In the instant case the uncontradicted testimony discloses that in July, 1950 both Mrs. Fisher and Miss Swenk were in poor health and consulted their physician, Dr. Frank A. Veri, about making wills. Dr. Veri testified that Mrs. Fisher desired to have her estate go to the Ulmer family, but if she predeceased Miss Swenk, '* * * she would like to see that Miss Swenk had adequate food and shelter.' He suggested 'to Mrs. Fisher that she draw up a will in which she gave, that is of her personal estate, that she would give equal shares to the Ulmer family and Miss Swenk, in the event she preceded Miss Swenk in death. At that time

[ 176 Pa. Super. Page 518]

I suggested that Miss Swenk draw up another will, which would, in my opinion, interlock with Mrs. Fisher's will, and Miss Swenk's will was to state, in the event she preceded Mrs. Fisher, her estate would go to Mrs. Fisher; in the event she followed Mrs. Fisher, her estate would come back to the Ulmer family.' When questioned as to what Miss Swenk and Mrs. Fisher said concerning this suggestion Dr. Veri replied: 'These ladies agreed to it, that proposal, and, following that, the interlocking wills were drawn by you.' (Mr. Windolph). On July 6, 1950, in response to a call from Mrs. Fisher, Mr. Windolph went to her home, where in Miss Swenk's presence Mrs. Fisher stated she wanted to make a new will leaving '* * * everything she had, to the Ulmers, but that she nevertheless wanted to do something if she could for Miss Swenk.' Nothing definite was done in connection with the preparation or execution of the wills at that time. However, shortly before November 28, 1950 Mr. Windolph received instructions from Dr. Veri and Mrs. Ulmer to prepare the wills for Mrs. Fisher and Miss Swenk. When the wills were prepared Mr. Windolph returned to the Fisher home, where, in the presence of Miss Swenk, Mrs. Fisher, Dr. Veri and Mrs. Ulmer he read both wills in their entirety. When he then asked them whether the wills met with their approval he testified: 'They both said the wills did meet with their approval, and that the wills were in conformity with what they had discussed, or what they had agreed on -- I am not absolutely certain what words were used.'

From this testimony it is clear that Mrs. Fisher and Miss Swenk agreed, in the presence of Dr. Veri and Mrs.
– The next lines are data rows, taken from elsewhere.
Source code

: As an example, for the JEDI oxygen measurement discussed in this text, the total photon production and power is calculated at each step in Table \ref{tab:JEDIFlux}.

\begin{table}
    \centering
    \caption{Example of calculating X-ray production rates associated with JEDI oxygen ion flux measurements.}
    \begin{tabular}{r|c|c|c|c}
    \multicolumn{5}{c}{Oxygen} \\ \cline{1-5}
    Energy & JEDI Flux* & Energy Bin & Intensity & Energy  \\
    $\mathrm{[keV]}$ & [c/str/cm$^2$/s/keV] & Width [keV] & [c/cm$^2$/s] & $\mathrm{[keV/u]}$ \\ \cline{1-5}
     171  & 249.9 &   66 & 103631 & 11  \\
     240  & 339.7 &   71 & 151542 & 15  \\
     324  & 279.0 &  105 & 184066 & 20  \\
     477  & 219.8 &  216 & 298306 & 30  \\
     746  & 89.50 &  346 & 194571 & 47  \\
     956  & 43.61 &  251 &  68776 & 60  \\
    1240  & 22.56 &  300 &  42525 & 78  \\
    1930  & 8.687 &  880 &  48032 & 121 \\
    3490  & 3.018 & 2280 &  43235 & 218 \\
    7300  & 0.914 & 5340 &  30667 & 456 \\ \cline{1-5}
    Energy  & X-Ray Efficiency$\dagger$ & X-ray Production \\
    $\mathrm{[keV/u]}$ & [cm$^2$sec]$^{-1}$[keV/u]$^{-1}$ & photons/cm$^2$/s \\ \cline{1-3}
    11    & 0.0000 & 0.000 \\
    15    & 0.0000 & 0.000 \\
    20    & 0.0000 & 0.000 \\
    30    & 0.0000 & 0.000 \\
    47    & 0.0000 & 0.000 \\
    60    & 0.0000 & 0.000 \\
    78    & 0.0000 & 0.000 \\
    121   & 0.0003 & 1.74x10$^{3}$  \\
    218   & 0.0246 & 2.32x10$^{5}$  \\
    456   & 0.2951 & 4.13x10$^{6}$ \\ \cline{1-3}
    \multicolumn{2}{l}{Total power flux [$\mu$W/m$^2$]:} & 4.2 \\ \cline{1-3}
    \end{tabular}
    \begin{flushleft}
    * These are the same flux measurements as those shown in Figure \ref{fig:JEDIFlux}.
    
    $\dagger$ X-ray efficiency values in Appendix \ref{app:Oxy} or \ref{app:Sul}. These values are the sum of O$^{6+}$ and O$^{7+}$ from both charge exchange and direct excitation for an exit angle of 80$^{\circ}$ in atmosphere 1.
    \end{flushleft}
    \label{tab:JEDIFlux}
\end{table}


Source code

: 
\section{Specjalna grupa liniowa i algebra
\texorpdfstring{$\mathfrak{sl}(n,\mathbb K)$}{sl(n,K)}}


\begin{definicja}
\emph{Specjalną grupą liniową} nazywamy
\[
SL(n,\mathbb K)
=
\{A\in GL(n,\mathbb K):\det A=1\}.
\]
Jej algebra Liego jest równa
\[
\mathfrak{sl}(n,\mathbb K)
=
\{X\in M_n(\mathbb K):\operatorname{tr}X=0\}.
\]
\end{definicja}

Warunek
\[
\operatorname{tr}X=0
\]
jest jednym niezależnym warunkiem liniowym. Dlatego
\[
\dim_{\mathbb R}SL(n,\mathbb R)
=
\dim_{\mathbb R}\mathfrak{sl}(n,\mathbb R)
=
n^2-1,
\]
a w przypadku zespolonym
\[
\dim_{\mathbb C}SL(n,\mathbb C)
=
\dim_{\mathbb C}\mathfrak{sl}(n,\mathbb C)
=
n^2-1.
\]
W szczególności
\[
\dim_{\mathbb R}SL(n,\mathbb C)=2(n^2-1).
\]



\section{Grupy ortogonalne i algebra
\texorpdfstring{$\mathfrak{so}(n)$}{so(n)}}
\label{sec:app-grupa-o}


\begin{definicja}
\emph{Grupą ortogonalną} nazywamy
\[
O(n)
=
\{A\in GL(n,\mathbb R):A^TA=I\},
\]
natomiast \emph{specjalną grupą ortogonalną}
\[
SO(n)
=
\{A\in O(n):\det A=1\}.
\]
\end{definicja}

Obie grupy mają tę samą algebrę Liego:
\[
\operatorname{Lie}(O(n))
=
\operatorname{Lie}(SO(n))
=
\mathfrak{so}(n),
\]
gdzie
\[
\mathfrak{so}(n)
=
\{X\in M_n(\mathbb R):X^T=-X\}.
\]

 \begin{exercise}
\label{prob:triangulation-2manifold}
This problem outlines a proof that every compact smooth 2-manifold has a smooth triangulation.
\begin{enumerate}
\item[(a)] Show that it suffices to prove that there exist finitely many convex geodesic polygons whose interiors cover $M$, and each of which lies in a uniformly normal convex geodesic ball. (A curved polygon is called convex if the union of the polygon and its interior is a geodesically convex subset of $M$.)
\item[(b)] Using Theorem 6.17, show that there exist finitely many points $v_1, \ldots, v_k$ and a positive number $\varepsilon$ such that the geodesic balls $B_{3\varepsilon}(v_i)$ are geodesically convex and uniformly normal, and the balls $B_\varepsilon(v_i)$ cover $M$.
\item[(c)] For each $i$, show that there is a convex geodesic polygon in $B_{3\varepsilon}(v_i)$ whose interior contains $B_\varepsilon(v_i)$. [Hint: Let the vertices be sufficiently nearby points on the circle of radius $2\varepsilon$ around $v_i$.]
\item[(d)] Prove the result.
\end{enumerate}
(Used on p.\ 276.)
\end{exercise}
Ulmer, that the survivor would bequeath her property in accordance with the wills made to effectuate their agreement. These mutual promises, made by

[ 176 Pa. Super. Page 519]

    the parties in the presence of witnesses, constituted an enforceable contract. In re Gredler's Estate, 361 Pa. 384, 65 A.2d 404. Furthermore, the circumstances under which the wills were executed fully support the finding that Mrs. Fisher and Miss Swenk entered into an agreement to execute mutual wills which were intended to be irrevocable. These circumstances are well summarized by the court below as follows: 'On November 28, 1950, Miss Swenk's sole assets consisted of cash of $1,000.00 (contained in an envelope in Mrs. Fisher's safe deposit box and subsequently acquired by the Commonwealth in an attachment execution proceeding) and the insurance policy previously mentioned. Both ladies were advanced in years and in poor health. While the Ulmer family was the primary object of Mrs. Fisher's benefaction, she was concerned with the plight of Miss Swenk in the event she predeceased her. She wanted to provide for Miss Swenk, but she was unwilling to do so without Miss Swenk naming the Ulmers as the benefactors of her will.'

Decree affirmed; costs to be paid by appellants.